[[ Data for this exercise, beginning ]]

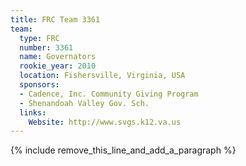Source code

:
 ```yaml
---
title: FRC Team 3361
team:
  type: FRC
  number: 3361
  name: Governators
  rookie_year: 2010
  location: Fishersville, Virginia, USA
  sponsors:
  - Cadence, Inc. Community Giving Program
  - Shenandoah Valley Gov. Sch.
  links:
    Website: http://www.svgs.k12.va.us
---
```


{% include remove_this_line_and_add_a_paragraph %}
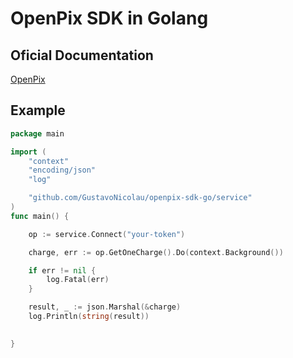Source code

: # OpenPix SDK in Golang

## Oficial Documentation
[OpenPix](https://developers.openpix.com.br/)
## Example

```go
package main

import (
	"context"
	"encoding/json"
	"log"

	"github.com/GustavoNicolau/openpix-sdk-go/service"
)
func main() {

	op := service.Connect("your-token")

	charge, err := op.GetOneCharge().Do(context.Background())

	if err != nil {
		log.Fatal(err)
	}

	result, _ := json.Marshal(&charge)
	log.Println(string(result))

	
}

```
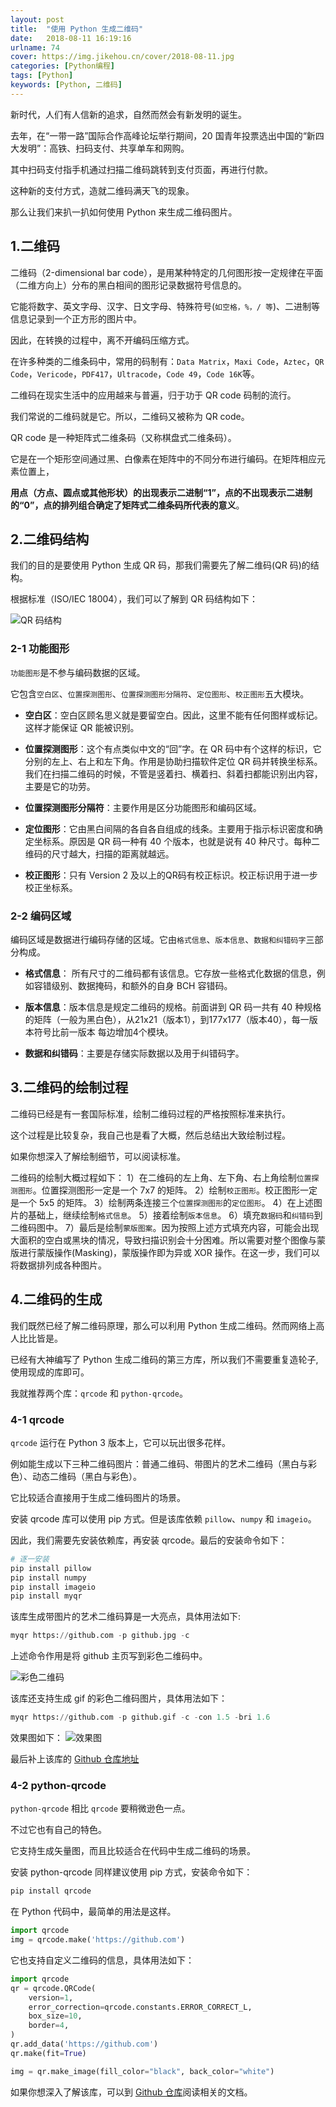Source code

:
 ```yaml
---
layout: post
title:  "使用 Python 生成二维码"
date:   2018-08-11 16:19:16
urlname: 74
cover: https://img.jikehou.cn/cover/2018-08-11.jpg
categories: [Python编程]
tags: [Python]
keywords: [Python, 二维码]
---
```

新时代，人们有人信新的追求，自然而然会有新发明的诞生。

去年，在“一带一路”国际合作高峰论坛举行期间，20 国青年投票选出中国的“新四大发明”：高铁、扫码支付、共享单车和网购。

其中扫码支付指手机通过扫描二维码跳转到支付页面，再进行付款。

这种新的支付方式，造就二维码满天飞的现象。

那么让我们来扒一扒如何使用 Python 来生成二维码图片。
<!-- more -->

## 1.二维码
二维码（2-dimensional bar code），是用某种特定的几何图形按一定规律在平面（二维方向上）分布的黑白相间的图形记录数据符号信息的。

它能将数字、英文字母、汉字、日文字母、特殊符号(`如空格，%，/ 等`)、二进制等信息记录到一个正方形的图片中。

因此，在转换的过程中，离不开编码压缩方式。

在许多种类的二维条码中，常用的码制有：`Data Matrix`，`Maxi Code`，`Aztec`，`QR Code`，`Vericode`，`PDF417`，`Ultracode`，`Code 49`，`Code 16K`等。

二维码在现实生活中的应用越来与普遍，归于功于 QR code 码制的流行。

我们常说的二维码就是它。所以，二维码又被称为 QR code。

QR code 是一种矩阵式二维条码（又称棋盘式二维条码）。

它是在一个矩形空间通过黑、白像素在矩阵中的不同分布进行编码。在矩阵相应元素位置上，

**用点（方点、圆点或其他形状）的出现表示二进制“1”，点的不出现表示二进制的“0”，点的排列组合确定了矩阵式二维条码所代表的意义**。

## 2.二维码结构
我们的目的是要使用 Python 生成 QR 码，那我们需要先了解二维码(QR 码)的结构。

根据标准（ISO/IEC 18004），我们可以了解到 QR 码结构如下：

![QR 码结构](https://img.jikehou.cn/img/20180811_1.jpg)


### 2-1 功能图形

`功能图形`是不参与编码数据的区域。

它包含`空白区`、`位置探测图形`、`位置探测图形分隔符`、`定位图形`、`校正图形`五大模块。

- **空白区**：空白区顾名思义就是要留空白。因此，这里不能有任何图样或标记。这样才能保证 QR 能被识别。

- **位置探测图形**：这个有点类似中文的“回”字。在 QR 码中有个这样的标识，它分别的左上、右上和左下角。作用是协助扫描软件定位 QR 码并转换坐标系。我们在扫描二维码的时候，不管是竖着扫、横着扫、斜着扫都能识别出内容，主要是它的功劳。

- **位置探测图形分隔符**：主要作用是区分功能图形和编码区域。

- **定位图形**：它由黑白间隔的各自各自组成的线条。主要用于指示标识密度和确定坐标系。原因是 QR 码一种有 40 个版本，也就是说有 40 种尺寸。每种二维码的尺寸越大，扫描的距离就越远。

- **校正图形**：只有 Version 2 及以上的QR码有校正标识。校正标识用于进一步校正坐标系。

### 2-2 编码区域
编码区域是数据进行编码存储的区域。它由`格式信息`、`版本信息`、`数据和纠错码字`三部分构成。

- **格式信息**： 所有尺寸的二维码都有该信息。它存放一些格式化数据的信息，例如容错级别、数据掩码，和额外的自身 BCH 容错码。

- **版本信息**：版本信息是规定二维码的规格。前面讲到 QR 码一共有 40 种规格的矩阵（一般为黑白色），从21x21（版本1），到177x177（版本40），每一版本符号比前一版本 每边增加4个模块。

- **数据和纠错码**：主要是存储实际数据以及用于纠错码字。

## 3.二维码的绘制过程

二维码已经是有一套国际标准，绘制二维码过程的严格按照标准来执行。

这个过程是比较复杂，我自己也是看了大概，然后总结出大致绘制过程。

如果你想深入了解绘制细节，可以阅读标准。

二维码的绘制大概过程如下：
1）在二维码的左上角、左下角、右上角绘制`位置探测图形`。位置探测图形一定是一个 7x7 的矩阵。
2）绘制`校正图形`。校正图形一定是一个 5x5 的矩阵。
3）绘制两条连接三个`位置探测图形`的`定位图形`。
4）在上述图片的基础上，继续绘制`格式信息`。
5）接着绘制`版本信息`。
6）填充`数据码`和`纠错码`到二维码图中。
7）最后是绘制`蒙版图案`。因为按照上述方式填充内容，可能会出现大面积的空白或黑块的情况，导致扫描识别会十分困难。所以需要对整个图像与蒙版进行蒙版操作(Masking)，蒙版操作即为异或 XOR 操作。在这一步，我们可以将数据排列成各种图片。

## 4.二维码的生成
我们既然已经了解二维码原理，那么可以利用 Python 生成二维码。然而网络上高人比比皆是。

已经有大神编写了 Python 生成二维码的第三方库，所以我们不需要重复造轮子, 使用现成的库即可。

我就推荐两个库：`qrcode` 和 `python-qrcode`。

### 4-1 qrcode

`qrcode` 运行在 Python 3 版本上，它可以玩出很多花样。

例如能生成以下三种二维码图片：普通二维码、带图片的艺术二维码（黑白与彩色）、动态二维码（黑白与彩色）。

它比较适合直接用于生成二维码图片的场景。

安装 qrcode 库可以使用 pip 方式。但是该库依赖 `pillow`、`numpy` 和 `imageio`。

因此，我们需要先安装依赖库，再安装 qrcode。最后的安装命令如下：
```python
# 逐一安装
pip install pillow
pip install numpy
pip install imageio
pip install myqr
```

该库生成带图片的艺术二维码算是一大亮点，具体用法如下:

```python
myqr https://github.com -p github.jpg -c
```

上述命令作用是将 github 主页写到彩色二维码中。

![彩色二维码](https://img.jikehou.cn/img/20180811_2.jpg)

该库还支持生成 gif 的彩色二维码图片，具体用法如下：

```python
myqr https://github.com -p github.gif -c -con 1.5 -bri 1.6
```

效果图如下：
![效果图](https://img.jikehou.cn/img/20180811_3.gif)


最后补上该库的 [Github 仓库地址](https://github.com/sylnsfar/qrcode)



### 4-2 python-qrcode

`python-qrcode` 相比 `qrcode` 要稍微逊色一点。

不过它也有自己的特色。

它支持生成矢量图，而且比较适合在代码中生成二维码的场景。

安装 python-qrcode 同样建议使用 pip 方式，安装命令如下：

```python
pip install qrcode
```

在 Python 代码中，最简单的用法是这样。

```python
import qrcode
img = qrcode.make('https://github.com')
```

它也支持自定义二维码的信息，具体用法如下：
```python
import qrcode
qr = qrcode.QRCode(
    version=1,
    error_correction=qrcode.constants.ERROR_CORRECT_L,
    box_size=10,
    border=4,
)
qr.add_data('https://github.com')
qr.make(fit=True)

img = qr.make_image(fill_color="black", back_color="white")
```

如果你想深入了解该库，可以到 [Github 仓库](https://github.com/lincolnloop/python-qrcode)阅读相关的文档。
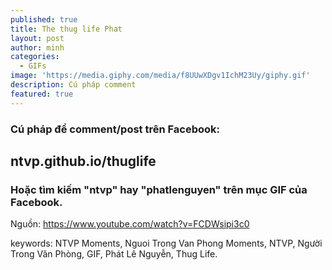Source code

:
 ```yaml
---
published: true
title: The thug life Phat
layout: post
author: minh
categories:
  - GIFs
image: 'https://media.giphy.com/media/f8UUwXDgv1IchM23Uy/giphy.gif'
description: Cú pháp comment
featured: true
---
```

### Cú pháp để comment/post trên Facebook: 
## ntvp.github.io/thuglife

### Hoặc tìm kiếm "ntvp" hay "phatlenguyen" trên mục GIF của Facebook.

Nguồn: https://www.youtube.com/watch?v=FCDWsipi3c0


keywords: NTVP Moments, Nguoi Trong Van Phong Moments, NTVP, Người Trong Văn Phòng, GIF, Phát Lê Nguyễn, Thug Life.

[[ Data for this exercise, end ]]
[[ Data for this exercise, beginning ]]

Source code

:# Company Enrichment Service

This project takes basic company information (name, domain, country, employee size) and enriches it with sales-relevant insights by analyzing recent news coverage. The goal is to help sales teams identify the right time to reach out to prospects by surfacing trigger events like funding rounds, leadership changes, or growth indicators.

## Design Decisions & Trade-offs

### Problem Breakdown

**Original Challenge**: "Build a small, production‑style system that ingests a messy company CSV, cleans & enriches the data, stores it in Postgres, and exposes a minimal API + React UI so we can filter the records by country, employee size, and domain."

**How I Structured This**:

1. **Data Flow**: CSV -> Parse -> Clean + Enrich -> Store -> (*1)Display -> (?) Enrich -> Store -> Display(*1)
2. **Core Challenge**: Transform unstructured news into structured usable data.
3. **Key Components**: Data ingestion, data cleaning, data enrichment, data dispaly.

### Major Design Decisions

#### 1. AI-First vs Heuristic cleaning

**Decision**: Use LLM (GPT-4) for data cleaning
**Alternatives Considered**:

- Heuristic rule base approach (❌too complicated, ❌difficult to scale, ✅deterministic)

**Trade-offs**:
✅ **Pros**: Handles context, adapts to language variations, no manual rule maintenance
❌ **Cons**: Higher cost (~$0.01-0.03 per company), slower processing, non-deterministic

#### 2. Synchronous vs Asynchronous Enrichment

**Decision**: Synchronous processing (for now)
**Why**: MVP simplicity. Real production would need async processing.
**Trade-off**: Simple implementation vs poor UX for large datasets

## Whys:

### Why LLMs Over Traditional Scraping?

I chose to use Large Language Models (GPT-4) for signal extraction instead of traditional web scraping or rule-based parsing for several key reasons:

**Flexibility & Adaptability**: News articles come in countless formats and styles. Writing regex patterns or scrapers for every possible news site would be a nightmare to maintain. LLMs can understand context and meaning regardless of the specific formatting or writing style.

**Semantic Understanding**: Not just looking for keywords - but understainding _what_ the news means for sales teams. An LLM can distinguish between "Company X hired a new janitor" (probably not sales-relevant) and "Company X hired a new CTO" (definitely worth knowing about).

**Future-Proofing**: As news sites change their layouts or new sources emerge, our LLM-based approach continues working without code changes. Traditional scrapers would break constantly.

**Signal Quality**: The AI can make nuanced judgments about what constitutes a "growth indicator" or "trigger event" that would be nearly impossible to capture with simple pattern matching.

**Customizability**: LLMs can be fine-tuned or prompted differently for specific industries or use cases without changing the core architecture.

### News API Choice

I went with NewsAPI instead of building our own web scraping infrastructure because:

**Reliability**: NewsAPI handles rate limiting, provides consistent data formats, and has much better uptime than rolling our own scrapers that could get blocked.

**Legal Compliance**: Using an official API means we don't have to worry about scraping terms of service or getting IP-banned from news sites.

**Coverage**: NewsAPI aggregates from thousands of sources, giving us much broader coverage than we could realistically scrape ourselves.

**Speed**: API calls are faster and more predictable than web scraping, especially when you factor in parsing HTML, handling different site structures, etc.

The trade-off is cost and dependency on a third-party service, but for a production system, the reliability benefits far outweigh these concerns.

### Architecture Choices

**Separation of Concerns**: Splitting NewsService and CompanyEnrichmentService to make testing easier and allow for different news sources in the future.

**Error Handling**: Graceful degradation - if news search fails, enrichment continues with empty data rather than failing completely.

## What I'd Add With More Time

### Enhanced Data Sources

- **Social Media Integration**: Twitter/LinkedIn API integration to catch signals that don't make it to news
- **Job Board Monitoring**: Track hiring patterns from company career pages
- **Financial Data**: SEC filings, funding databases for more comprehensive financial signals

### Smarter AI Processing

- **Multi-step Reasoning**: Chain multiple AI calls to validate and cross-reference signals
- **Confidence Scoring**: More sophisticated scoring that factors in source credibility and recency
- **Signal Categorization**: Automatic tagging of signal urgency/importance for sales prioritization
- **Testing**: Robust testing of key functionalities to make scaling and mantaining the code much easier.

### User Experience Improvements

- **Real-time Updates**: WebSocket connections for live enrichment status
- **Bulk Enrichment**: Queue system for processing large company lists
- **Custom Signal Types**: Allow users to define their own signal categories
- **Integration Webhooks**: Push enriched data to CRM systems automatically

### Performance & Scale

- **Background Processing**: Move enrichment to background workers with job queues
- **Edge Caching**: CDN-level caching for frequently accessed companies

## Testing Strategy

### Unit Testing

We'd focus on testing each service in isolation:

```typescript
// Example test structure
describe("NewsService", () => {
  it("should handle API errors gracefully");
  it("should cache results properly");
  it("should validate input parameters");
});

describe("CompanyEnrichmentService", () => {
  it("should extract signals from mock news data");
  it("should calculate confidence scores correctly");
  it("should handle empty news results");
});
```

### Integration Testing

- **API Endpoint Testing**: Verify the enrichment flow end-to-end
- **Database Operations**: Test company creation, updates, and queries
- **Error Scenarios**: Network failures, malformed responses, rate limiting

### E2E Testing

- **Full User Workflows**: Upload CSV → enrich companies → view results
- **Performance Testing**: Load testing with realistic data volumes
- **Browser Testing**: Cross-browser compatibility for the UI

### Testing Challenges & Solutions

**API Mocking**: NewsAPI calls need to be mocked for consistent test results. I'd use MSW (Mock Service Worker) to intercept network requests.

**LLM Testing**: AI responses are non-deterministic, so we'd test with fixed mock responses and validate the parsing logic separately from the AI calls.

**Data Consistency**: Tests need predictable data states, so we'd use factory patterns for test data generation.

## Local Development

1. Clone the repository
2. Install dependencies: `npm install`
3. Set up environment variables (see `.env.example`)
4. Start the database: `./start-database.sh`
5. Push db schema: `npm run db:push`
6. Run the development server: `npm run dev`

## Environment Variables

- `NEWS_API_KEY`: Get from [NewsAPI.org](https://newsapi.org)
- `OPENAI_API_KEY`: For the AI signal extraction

[[ Data for this exercise, end ]]

What you have to do> Please show the lines of the material that contain the string "pillow".

Answer box>
安装 qrcode 库可以使用 pip 方式。但是该库依赖 `pillow`、`numpy` 和 `imageio`。
pip install pillow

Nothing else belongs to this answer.